> [Given data]:
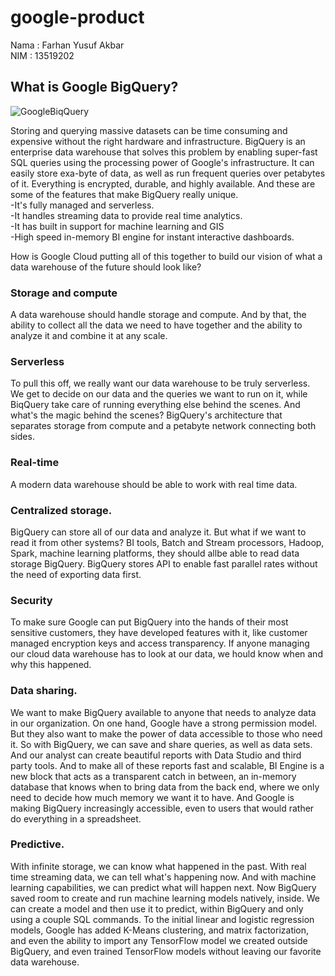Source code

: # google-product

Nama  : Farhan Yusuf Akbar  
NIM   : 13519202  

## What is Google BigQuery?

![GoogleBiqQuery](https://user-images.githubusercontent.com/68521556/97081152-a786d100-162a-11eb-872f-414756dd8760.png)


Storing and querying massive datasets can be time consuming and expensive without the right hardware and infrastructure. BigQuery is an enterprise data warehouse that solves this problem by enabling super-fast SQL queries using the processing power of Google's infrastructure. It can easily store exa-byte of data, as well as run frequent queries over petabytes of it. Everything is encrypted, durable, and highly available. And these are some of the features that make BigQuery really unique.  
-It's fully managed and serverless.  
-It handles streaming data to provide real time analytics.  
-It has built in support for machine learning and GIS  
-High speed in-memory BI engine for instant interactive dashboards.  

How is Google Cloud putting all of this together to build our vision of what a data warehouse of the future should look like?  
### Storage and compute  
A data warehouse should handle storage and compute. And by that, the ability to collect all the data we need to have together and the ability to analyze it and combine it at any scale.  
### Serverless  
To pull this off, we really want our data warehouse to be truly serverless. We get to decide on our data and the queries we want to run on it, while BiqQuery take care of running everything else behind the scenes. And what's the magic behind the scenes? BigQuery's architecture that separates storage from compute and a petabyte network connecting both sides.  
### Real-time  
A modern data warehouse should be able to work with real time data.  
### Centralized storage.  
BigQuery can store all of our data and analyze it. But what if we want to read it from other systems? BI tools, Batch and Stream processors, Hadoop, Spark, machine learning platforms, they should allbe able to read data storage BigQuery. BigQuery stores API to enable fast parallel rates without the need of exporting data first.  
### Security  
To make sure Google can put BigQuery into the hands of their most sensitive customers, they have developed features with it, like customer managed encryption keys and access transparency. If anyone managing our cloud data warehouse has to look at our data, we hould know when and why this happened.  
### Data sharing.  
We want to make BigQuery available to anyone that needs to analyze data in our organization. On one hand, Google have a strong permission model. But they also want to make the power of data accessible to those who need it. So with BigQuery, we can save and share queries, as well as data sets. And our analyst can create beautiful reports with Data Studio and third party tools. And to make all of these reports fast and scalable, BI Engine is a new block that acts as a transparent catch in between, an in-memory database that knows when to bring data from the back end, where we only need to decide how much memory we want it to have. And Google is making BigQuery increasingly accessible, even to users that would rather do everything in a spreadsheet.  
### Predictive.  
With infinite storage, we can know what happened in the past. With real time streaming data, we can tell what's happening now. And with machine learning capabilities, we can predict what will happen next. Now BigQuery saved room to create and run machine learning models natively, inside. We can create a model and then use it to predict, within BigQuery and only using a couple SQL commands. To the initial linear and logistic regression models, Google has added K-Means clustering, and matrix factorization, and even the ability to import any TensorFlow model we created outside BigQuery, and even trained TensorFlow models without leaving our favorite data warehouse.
==
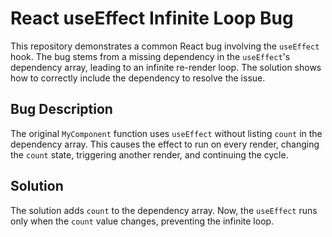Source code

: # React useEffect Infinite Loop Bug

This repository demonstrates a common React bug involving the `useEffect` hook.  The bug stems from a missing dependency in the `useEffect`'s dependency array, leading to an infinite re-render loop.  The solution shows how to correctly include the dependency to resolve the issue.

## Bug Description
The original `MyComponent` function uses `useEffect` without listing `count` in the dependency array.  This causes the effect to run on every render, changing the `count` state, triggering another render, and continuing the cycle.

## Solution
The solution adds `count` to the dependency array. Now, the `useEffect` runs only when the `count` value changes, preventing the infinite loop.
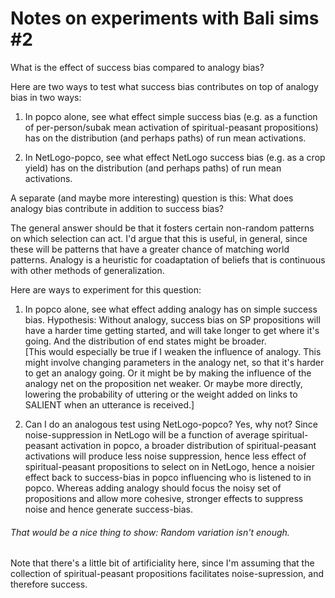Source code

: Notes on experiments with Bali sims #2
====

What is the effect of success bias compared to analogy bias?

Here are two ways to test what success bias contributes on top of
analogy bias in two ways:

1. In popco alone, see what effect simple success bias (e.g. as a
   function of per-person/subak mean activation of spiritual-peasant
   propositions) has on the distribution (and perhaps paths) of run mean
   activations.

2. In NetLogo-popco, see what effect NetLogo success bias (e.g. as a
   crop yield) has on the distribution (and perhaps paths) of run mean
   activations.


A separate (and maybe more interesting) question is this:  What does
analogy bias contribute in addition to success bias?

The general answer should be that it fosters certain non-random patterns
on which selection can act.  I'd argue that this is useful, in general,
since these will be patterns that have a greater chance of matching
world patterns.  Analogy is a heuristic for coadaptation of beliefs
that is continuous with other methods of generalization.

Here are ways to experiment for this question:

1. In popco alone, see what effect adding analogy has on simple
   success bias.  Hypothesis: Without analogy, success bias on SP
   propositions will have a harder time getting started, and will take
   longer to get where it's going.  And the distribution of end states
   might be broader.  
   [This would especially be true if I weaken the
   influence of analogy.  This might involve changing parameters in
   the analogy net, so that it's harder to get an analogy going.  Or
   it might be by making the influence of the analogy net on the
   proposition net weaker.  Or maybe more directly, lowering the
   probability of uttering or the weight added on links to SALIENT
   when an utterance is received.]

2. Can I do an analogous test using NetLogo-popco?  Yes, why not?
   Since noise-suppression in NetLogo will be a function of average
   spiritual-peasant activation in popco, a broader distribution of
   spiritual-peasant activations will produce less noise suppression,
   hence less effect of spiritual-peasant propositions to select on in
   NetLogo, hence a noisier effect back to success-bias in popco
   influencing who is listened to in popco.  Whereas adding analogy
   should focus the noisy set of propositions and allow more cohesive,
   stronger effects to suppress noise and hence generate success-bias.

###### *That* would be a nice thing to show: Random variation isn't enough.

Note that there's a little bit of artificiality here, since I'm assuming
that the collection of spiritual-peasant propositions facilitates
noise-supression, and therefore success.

> [What the exercise asks]: In the listing above, find the line with "This repository demonstrates" and the line with "The general answer". Set down both and every line between them, minus the pictures.

> [Task solution]:
This repository demonstrates a common React bug involving the `useEffect` hook.  The bug stems from a missing dependency in the `useEffect`'s dependency array, leading to an infinite re-render loop.  The solution shows how to correctly include the dependency to resolve the issue.

## Bug Description
The original `MyComponent` function uses `useEffect` without listing `count` in the dependency array.  This causes the effect to run on every render, changing the `count` state, triggering another render, and continuing the cycle.

## Solution
The solution adds `count` to the dependency array. Now, the `useEffect` runs only when the `count` value changes, preventing the infinite loop.
Source code

: Notes on experiments with Bali sims #2
====

What is the effect of success bias compared to analogy bias?

Here are two ways to test what success bias contributes on top of
analogy bias in two ways:

1. In popco alone, see what effect simple success bias (e.g. as a
   function of per-person/subak mean activation of spiritual-peasant
   propositions) has on the distribution (and perhaps paths) of run mean
   activations.

2. In NetLogo-popco, see what effect NetLogo success bias (e.g. as a
   crop yield) has on the distribution (and perhaps paths) of run mean
   activations.


A separate (and maybe more interesting) question is this:  What does
analogy bias contribute in addition to success bias?

The general answer should be that it fosters certain non-random patterns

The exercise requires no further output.